[Plain-text document sources]
◇ ◇ ◇
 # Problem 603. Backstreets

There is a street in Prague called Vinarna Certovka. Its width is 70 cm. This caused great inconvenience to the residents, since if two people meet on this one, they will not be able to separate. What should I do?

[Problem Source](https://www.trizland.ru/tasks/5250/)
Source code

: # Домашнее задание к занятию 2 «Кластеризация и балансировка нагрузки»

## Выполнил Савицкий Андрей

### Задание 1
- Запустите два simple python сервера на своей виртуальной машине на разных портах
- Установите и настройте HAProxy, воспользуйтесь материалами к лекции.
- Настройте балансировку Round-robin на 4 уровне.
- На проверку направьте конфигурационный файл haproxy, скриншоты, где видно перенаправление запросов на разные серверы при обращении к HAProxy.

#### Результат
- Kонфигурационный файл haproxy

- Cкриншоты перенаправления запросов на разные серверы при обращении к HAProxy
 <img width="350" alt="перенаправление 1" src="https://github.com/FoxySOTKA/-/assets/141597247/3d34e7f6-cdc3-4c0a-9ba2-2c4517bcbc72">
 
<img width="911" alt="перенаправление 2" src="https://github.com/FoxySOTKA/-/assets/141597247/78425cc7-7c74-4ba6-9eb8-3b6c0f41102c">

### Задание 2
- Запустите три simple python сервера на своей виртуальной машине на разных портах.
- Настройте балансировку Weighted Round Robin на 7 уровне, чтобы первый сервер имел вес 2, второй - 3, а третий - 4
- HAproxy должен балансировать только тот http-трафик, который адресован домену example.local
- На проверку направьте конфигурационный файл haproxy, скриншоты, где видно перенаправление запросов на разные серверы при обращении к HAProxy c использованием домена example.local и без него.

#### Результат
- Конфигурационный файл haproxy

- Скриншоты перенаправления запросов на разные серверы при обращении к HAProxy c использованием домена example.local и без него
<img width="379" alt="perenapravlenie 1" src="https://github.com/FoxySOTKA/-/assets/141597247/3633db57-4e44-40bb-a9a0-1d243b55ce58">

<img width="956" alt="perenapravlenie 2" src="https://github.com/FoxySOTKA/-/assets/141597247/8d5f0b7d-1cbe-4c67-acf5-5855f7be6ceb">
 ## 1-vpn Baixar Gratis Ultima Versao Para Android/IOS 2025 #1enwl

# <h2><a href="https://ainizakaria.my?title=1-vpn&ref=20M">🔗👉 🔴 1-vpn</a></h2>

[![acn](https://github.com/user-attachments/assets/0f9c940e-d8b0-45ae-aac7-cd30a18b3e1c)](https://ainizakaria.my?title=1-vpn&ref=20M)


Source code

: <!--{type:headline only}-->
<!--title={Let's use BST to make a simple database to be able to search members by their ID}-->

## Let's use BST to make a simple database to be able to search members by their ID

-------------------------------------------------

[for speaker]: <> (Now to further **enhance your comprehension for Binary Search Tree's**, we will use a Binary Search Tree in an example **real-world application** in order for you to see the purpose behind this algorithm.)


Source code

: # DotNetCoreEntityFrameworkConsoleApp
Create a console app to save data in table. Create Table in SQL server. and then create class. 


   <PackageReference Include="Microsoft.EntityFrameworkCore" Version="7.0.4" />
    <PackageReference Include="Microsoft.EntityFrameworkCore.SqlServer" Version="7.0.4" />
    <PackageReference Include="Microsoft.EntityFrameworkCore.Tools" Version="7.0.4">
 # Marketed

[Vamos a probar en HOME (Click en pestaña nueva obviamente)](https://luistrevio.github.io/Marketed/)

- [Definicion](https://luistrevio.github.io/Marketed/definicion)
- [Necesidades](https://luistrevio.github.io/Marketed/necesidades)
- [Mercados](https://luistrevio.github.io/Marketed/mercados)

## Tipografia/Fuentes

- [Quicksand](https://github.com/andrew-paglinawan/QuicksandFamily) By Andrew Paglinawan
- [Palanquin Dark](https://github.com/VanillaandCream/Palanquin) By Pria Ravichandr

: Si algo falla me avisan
◇ ◇ ◇
§ WORK TO COMPLETE
Among the lines above, which ones hold the string "title"? Show them.

§ TASK SOLUTION
# <h2><a href="https://ainizakaria.my?title=1-vpn&ref=20M">🔗👉 🔴 1-vpn</a></h2>
[![acn](https://github.com/user-attachments/assets/0f9c940e-d8b0-45ae-aac7-cd30a18b3e1c)](https://ainizakaria.my?title=1-vpn&ref=20M)
<!--title={Let's use BST to make a simple database to be able to search members by their ID}-->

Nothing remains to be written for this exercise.